Cresce la preoccupazione tra gli afgani che dal Ticino seguono quanto sta accadendo nel Paese in mano ai talebani
SOS Ticino e Croce Rossa Svizzera del Sottoceneri evidenziano il «ruolo deleterio dei social network»: «Molte notizie false si mischiano a quelle vere. Spesso queste persone hanno bisogno di punti di riferimento». L'incontro di solidarietà in programma sabato al Tassino
LUGANO - «Tutti i giorni cerco notizie. Sono preoccupatissimo per i miei genitori e per i miei fratelli. Sono tutti nella zona di Kabul, chiusi in casa per la paura dei talebani». Sadegh Arabzade, classe 1975, afgano che vive in Svizzera da una decina d'anni, ha lo sguardo spento. Stanco. Sfinito. Quello che sta capitando nella sua terra lo turba. Non lo fa dormire. Ancora di più il continuo susseguirsi d'informazioni frammentarie e confuse. «A livello psicologico è un disastro. Con alcuni amici stiamo cercando di organizzare un momento informativo e di unione nel Luganese».
Linee cariche di preoccupazione - Sadegh è uno dei circa 20.000 afgani che vivono su suolo elvetico. Abita a Giubiasco con la moglie e i quattro figli. È una persona gentile, a modo. Porta avanti un negozio in cui vende kebab e nel tempo libero gioca a calcio. La sua è la stessa preoccupazione di tanti, tantissimi altri suoi connazionali. «Ultimamente le nostre linee telefoniche sono sovraccariche – conferma Mario Amato, direttore di SOS Ticino –. Gli afgani che ci contattano sono a decine. C'è tanta disperazione. La richiesta che più ci fanno è relativa a come riuscire a portare qui un proprio famigliare».

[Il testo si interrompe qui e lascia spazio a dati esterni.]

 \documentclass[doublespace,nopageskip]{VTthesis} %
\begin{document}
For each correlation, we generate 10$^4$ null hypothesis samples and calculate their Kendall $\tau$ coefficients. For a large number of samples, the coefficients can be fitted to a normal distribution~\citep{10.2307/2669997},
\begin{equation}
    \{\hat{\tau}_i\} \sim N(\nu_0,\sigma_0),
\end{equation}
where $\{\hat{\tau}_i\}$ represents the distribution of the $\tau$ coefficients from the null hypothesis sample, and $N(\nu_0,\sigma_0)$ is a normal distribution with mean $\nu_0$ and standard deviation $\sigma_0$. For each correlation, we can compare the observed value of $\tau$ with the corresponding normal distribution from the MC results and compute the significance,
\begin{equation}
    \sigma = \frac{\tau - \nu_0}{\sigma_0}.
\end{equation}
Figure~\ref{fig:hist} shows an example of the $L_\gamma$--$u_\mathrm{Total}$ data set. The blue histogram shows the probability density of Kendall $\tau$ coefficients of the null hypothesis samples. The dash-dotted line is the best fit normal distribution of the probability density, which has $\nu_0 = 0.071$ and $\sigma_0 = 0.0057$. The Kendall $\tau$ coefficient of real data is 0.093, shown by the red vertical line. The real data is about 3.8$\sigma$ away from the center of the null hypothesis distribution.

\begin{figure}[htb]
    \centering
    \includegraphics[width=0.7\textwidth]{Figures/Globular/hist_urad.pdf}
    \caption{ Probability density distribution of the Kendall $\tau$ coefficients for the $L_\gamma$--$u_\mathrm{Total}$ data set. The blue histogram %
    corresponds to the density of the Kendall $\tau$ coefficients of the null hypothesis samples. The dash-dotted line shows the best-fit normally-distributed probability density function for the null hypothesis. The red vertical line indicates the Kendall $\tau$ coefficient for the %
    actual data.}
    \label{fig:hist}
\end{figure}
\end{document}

Smarrimento social - Situazione piuttosto complessa anche presso i centri di accoglienza da Croce Rossa Svizzera Sezione del Sottoceneri (CRSS). Con una particolarità. «Constatiamo una forte presenza afgana nei foyer per minorenni non accompagnati – spiega Federico Bettini, il responsabile Centro Adulti Paradiso –. Ben 44 ragazzi su 60 vengono dall'Afghanistan. Senza il costante contatto con i loro famigliari si sentono smarriti. E un ruolo deleterio ce l'hanno i social network. Molte notizie false si mischiano a quelle vere. Magari poi vengono anche smentite. Ma nel frattempo l'ansia in chi le ha assimilate va alle stelle».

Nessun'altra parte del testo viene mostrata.